By measures basic and complex, Houston hasn’t been a pillar of economic mobility for lower-income residents.
In simple terms, the region’s poverty rate has risen since the 1980s, even as energy, health care and other industries flourished. A more detailed measure of climbing the economic ladder, comparing local children’s income in adulthood to their parents, ranks Houston as eminently average relative to the rest of the country.
“A lot of times, we talk about Houston as this booming economy,” said Flávio Cunha, director of the Kinder Institute for Urban Research’s Center for Economic Mobility. “It is definitely a true statement, but we don’t talk enough about the fact that we’re leaving a lot of the locals behind.”
The juxtaposition of a thriving local economy and modest progress in boosting many Houstonians’ financial prospects spurred conversation — and several research-based ideas — among prominent community leaders last week at the region’s first Economic Mobility Summit.
The gathering explored extensive data on the state of economic mobility — typically defined as the movement of people between income levels — in Houston and opportunities for reversing decades-old trends. Influential leaders in the field, including Harvard University economics professor and Opportunity Insights director Raj Chetty, Urban Institute President Sarah Rosen Wartell and the Kinder Institute’s Cunha led the event.
Local business, philanthropic, education and other civic leaders framed the discussions as an early step toward regionwide action on the issue. Here are some of the top lessons and ideas imparted.
Chetty: The promise of mixed-income communities
Chetty has published some of the nation’s most influential research on economic mobility over the past decade, harnessing large data sets — including millions of anonymized tax returns — to broadly gauge income patterns between generations. He and fellow researchers have identified a few of the most influential factors, including neighborhood poverty levels, family stability and local school quality.
One particularly big element of economic mobility, Chetty said, is the frequency and quality of interactions between people from different income brackets.
Chetty’s research showed children from lower-income families who live in areas with higher economic mobility — typically neighborhoods with more wealth — ultimately have better odds of earning higher incomes. What’s more, the chances of mobility are better when people from various income brackets regularly socialize, rather than merely coexisting near each other, Chetty said.
“If you’ve never met somebody who’s gone to college, never met somebody who’s pursued a career in science or business or other fields, I think that doesn’t even occur to you that it could be a possibility,” Chetty said. “If you’re in a community with these cross-class interactions, that creates pathways for kids they may end up ultimately pursuing, especially if they’re supported in pursuing these pathways.”
Chetty said there’s early promise in programs that give lower-income families information about high-opportunity neighborhoods and help them move into those communities.
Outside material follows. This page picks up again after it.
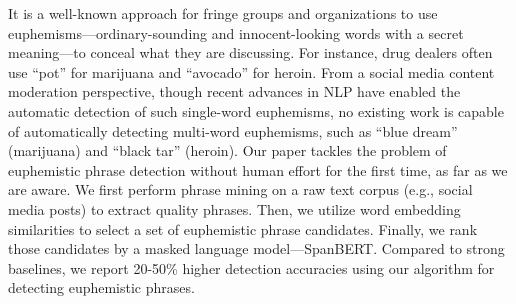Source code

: It is a well-known approach for fringe groups and organizations to use euphemisms---ordinary-sounding and innocent-looking words with a secret meaning---to conceal what they are discussing. For instance, drug dealers often use ``pot'' for marijuana and ``avocado'' for heroin. From a social media content moderation perspective, though recent advances in NLP have enabled the automatic detection of such single-word euphemisms, no existing work is capable of automatically detecting multi-word euphemisms, such as ``blue dream'' (marijuana) and ``black tar'' (heroin). Our paper tackles the problem of euphemistic phrase detection without human effort for the first time, as far as we are aware. We first perform phrase mining on a raw text corpus (e.g., social media posts) to extract quality phrases. Then, we utilize word embedding similarities to select a set of euphemistic phrase candidates. Finally, we rank those candidates by a masked language model---SpanBERT. Compared to strong baselines, we report 20-50\% higher detection accuracies using our algorithm for detecting euphemistic phrases.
Chetty’s research, mapped in the interactive Opportunity Atlas, shows the neighborhoods with the best economic mobility track record for lower-income residents include southeast Harris County, Sugar Land and the region’s western suburbs.
Rosen Wartell: Houston’s built-in advantages
Building on the work of Chetty and other researchers, the Urban Institute created a framework for helping communities understand and act on the main drivers of economic mobility.
The nonprofit broadly identifies five pillars of mobility: rewarding work; high quality education, opportunity-rich and inclusive neighborhoods, healthy environments and health care access, and responsive and just governance.
Wartell, the Urban Institute’s president since 2012, said Houston is well-positioned in many ways to advance economic mobility. The region’s abundance of land and relatively loose zoning laws make it easier to build better housing and neighborhoods, she said. Strong collaboration between government and dedicated business and philanthropic communities also helps, Wartell said.
Still, Wartell cited one big Houston obstacle: “There is a lot of segregation of where people live in this community by income and race, and those places of isolation are where the data tells us people don’t have growth.”
The Urban Institute has worked with about 30 communities across the U.S. over the past few years to understand their economic mobility data and help chart the course for action. Wartell said it’s too early to measure the impact of policies enacted in those regions.
Cunha: Connecting employers, employees and educators
Cunha, who also serves as Rice University’s chair of economics, focused on Houston’s failure in recent decades to translate business prosperity into economic mobility.
Building on extensive national research, Cunha argued Houston and other communities have suffered from a breakdown in coordination between employers, workers and schools.
Rather than training up their current employees, many companies today prefer the cheaper option of hiring new employees with credentials they desire, Cunha said. This has been particularly true in Houston’s higher-paying industries.
“We're importing people. We attract brains,” Cunha said. “We have a tremendous, booming economy, but we're not producing the skills that the locals need to have in order for them to benefit from this growth.”
In response, Cunha emphasized the promise of strong jobs-focused programs that provide training in high-wage sectors, teach students soft skills and offer support in securing employment, among other features.
“A key aspect of these types of interventions is a strong connection between employers and the education sector,” Cunha said. “We are training these students to go into jobs that are high-paying jobs, and we’re making sure the training they actually get is training that employers value in the labor market."